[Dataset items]
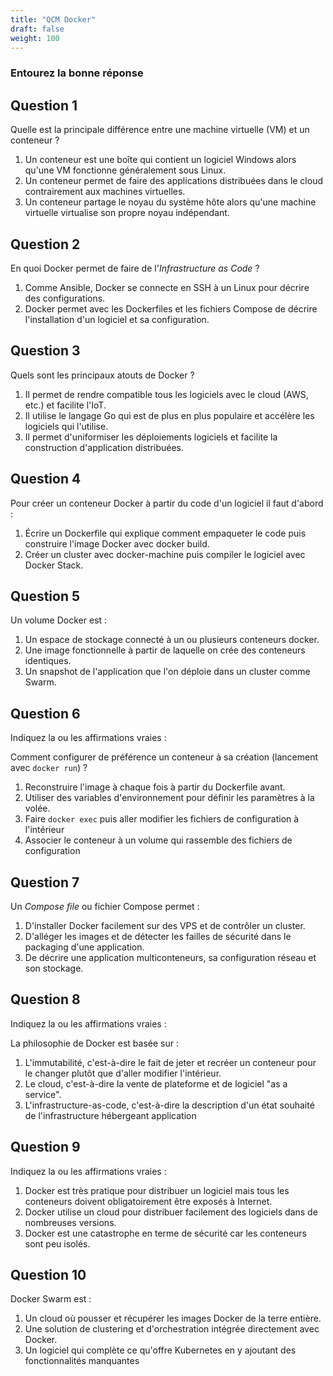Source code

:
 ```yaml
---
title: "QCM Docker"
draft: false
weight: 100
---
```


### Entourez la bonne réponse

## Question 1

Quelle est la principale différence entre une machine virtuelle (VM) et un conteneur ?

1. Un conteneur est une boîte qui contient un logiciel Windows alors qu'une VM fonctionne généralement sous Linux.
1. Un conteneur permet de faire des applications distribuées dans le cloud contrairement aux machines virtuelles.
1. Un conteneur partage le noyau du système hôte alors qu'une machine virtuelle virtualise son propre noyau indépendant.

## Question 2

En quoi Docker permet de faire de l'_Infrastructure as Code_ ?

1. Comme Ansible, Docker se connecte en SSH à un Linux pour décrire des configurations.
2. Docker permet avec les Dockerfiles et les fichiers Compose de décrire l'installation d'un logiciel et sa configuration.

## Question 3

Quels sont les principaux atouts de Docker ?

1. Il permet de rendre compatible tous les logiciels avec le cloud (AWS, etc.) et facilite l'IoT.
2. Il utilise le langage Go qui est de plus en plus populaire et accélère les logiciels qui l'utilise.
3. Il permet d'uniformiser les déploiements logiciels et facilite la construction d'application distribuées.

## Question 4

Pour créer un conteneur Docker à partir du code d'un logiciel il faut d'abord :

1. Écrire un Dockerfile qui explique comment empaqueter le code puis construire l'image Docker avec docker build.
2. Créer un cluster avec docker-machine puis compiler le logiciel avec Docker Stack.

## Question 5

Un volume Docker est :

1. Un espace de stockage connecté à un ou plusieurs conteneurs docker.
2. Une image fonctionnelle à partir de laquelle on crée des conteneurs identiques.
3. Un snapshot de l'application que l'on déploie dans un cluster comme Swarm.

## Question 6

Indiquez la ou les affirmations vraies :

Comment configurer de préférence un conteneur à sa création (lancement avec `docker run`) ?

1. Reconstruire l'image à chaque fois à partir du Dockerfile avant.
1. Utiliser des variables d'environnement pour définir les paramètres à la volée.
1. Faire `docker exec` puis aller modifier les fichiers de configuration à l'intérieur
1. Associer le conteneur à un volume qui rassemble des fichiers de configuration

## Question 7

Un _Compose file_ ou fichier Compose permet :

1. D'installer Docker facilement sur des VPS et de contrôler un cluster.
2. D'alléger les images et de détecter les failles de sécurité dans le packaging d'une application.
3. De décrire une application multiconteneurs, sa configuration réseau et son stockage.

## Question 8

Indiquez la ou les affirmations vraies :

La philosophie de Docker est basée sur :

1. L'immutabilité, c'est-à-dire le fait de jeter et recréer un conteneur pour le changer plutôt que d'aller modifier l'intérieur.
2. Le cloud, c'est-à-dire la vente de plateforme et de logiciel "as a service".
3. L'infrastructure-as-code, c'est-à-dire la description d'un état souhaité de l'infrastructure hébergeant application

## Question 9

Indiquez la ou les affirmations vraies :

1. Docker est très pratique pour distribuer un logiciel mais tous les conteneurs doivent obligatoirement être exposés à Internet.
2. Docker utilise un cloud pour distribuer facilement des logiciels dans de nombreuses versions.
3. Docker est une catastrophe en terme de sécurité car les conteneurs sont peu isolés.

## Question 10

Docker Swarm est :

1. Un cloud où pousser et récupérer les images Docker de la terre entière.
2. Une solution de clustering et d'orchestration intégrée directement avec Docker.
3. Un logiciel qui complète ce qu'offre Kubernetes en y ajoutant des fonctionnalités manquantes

--

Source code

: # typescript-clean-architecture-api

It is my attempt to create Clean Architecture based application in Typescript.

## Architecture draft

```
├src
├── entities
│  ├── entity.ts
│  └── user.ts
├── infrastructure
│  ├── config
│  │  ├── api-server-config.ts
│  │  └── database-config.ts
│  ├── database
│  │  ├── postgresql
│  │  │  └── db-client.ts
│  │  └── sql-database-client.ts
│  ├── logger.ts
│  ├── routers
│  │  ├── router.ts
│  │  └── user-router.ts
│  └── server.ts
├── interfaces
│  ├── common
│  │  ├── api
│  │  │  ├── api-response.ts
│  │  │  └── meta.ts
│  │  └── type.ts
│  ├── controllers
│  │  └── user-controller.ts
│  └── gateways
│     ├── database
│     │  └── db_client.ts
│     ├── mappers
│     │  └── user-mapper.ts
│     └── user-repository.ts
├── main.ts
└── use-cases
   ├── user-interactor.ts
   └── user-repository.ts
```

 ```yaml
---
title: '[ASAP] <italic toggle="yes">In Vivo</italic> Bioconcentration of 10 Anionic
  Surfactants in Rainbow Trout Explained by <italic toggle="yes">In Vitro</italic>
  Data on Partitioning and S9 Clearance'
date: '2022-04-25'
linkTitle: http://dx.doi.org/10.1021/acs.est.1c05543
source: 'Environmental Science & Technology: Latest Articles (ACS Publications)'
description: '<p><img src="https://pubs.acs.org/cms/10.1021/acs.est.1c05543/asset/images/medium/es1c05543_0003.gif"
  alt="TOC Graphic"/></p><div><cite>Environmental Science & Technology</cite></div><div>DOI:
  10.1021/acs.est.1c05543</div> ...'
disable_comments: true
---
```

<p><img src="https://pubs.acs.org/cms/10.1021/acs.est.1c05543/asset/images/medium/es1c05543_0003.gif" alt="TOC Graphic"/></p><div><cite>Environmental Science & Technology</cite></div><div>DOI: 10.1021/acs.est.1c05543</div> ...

* * *

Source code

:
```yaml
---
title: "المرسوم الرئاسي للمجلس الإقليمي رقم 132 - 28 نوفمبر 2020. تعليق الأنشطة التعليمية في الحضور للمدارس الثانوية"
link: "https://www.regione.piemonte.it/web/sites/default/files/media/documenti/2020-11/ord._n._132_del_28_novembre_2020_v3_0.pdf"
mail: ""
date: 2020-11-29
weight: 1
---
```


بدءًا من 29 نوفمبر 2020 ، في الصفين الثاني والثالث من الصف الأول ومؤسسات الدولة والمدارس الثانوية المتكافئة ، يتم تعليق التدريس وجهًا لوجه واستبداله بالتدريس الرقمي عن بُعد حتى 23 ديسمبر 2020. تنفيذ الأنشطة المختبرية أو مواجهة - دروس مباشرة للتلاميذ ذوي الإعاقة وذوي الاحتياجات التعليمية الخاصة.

◆ YOUR ASSIGNMENT ◆
Take each line above that contains "sont" and copy it out.

◆ RESULT FOR THIS TASK ◆
Quels sont les principaux atouts de Docker ?
3. Docker est une catastrophe en terme de sécurité car les conteneurs sont peu isolés.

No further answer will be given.